(The records begins)

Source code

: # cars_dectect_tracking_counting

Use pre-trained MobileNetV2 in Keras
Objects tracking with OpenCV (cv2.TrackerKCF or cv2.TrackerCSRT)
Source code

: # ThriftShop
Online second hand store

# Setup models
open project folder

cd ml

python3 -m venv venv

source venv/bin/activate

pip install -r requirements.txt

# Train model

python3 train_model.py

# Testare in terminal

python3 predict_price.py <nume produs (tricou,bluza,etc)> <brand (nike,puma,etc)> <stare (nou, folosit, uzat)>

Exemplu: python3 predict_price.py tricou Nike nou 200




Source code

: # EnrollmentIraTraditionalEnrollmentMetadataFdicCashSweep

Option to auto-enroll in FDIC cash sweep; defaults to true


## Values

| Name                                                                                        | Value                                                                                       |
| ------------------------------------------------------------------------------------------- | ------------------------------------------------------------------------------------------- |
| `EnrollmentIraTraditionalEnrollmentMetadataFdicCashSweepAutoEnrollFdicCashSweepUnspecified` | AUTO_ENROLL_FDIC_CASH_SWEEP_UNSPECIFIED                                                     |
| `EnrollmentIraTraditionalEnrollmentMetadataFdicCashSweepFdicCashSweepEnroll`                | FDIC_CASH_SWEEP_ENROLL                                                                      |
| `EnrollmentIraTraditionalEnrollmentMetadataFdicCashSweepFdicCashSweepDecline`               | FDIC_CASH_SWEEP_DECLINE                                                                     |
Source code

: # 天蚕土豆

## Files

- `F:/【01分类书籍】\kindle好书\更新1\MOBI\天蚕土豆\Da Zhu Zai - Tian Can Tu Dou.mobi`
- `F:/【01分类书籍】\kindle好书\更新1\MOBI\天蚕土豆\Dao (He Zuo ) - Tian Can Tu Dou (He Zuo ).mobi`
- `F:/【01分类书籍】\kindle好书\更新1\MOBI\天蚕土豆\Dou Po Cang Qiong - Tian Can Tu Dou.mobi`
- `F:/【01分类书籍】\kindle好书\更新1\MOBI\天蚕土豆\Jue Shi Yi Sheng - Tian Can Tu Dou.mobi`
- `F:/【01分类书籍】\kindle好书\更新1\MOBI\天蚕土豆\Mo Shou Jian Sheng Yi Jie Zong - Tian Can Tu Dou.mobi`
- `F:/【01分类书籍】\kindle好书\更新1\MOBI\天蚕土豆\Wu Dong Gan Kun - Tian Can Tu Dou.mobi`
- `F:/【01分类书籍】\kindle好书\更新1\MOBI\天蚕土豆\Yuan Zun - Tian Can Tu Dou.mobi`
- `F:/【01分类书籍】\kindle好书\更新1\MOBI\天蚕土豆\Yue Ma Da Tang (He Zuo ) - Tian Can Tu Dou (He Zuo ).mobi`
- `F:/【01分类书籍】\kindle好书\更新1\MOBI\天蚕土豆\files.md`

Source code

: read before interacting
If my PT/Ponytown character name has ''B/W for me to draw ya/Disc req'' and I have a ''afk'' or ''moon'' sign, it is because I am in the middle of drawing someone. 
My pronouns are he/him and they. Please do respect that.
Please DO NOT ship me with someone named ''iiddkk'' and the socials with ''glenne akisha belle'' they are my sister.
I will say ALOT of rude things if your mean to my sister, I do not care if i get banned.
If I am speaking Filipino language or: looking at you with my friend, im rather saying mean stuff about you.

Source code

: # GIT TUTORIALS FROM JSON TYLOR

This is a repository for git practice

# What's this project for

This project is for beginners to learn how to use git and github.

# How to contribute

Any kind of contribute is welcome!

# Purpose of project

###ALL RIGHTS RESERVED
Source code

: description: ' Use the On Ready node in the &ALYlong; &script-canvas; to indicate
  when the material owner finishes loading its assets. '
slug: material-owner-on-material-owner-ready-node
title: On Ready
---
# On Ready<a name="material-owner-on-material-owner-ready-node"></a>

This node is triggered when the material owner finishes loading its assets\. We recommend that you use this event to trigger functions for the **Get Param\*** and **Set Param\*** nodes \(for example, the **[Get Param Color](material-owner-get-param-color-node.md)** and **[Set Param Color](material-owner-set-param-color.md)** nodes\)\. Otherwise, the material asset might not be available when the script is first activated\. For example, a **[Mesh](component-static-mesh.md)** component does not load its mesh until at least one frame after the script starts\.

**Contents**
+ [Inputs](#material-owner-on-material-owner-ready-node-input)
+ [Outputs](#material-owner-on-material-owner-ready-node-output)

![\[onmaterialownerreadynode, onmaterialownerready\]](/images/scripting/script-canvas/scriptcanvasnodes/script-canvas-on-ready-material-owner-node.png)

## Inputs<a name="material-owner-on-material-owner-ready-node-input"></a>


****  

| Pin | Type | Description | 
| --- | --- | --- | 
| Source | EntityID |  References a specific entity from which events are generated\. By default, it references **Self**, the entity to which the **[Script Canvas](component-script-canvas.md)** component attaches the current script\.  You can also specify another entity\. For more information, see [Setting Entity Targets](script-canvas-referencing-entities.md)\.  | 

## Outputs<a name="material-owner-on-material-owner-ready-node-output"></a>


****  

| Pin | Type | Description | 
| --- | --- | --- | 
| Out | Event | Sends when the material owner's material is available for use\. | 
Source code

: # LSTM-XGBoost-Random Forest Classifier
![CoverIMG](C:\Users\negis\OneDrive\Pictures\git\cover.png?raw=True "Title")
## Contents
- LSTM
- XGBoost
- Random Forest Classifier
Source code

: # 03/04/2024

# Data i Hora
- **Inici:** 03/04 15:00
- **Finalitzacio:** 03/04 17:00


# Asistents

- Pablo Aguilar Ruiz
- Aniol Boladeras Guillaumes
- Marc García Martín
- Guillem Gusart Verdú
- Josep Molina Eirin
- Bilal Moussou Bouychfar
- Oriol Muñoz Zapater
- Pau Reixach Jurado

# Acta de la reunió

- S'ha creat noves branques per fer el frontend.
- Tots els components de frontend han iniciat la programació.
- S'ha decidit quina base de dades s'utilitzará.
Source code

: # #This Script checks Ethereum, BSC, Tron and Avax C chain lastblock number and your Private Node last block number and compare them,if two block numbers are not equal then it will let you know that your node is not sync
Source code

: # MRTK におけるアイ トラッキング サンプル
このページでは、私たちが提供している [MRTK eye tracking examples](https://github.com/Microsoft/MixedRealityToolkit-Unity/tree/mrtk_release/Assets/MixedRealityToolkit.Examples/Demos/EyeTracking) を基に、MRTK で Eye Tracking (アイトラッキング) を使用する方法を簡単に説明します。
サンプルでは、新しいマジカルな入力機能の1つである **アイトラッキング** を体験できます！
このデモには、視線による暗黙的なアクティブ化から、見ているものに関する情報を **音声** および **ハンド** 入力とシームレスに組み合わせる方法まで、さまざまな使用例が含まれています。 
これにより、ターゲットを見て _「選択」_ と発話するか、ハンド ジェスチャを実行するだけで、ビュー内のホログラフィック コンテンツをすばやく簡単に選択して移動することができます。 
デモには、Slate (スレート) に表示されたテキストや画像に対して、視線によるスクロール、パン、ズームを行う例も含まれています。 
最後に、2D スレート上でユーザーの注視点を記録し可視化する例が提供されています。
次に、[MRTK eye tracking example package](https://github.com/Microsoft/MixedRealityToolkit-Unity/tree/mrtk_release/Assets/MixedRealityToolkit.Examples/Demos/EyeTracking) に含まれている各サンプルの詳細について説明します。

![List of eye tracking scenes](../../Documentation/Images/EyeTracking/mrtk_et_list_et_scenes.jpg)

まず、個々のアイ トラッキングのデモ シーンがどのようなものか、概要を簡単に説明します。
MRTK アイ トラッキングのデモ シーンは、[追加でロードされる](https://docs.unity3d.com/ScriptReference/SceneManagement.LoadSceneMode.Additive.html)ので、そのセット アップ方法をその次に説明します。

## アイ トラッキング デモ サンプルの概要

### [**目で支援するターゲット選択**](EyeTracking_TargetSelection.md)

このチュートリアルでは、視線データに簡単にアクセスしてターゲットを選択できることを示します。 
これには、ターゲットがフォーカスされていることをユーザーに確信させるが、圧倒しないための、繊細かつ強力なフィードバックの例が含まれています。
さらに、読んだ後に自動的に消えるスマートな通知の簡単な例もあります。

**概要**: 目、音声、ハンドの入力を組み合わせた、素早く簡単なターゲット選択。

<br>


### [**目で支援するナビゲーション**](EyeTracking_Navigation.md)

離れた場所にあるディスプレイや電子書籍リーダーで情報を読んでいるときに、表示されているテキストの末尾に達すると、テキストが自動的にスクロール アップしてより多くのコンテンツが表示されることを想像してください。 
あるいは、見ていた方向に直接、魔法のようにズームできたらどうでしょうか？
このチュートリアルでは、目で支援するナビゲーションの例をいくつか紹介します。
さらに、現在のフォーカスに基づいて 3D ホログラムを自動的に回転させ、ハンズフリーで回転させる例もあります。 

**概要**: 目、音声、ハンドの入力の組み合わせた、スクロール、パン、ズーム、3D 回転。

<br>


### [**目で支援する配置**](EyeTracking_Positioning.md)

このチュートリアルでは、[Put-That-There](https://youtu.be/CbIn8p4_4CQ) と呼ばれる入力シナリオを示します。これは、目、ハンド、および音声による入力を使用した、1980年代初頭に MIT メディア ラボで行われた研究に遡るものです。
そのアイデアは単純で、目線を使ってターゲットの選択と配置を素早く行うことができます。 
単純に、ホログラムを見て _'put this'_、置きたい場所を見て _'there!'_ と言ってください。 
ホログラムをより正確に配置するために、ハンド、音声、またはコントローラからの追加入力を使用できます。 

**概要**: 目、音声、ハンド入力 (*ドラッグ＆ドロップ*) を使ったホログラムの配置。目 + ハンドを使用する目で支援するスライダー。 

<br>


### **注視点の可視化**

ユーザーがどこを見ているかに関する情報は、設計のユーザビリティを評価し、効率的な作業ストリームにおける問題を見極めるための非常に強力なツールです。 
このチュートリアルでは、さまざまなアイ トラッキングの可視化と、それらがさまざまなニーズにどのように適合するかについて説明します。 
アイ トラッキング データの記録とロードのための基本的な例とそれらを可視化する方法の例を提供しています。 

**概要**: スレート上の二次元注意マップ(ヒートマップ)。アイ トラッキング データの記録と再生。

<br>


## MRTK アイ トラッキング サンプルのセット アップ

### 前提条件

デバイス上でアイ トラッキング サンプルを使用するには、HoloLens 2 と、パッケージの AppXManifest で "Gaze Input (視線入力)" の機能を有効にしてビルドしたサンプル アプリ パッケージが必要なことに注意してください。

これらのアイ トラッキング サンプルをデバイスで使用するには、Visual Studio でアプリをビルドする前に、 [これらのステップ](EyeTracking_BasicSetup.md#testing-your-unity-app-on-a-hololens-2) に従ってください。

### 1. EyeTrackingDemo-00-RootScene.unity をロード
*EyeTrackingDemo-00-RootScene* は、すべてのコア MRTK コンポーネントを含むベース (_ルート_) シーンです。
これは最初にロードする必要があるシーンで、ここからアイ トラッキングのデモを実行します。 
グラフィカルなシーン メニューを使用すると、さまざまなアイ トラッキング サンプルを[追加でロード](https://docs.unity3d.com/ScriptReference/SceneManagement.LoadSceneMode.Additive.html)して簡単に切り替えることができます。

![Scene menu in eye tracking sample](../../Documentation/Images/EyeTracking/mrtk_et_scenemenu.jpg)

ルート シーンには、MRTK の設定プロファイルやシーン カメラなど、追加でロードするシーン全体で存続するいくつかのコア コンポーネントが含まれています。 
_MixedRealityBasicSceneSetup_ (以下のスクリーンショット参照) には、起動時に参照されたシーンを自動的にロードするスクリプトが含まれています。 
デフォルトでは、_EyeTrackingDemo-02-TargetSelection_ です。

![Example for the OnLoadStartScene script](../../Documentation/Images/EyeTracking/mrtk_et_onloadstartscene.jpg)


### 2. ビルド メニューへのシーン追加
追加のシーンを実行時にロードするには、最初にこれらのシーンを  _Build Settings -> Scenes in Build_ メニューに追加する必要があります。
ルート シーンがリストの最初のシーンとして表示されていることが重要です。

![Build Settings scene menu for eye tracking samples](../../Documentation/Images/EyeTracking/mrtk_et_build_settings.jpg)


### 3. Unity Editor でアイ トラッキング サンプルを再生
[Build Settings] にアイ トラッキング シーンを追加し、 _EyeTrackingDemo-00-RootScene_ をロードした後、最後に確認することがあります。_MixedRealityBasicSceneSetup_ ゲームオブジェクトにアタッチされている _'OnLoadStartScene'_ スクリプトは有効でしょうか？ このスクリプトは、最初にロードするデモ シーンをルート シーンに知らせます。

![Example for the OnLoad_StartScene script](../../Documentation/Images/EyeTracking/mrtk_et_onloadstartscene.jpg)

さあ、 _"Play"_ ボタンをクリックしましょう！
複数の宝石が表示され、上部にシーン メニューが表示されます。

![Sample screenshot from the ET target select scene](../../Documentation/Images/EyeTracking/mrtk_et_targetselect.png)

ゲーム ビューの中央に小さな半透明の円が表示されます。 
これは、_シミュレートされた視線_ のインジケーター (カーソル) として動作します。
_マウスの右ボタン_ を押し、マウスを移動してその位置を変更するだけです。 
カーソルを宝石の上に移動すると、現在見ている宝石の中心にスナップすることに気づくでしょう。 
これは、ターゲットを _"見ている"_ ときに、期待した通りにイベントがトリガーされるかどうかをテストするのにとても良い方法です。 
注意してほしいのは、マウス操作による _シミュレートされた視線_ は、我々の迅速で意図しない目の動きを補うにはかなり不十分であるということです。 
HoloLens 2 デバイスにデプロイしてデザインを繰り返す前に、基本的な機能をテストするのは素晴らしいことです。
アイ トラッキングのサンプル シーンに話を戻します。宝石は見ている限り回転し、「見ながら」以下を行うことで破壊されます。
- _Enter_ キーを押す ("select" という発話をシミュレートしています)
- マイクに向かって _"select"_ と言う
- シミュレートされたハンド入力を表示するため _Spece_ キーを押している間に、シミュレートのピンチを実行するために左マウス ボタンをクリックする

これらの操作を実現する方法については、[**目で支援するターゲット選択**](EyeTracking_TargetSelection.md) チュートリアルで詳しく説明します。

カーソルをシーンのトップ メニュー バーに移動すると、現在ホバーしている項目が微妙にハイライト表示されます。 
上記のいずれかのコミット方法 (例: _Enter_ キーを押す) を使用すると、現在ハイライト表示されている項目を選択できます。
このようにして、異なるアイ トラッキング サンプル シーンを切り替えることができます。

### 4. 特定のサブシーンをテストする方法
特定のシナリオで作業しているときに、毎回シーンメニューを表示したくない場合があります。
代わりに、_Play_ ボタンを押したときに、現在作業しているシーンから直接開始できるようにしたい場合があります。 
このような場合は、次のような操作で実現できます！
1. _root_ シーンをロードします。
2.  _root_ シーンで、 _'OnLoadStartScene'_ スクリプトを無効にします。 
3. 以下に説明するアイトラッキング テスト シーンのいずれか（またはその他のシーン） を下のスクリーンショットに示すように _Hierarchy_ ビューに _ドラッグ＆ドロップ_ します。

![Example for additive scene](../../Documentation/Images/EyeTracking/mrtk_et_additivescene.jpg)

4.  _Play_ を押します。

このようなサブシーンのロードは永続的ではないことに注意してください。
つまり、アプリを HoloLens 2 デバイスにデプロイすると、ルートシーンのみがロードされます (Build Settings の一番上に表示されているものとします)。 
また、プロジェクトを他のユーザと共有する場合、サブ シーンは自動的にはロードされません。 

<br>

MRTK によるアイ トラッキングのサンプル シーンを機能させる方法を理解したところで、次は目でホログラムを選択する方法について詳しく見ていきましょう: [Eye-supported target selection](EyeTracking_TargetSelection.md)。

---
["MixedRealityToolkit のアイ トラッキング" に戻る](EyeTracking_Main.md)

(The records ends)

### Goal of the exercise
If a line in the material contains "someone", show it.

### Solution for this problem
If my PT/Ponytown character name has ''B/W for me to draw ya/Disc req'' and I have a ''afk'' or ''moon'' sign, it is because I am in the middle of drawing someone. 
Please DO NOT ship me with someone named ''iiddkk'' and the socials with ''glenne akisha belle'' they are my sister.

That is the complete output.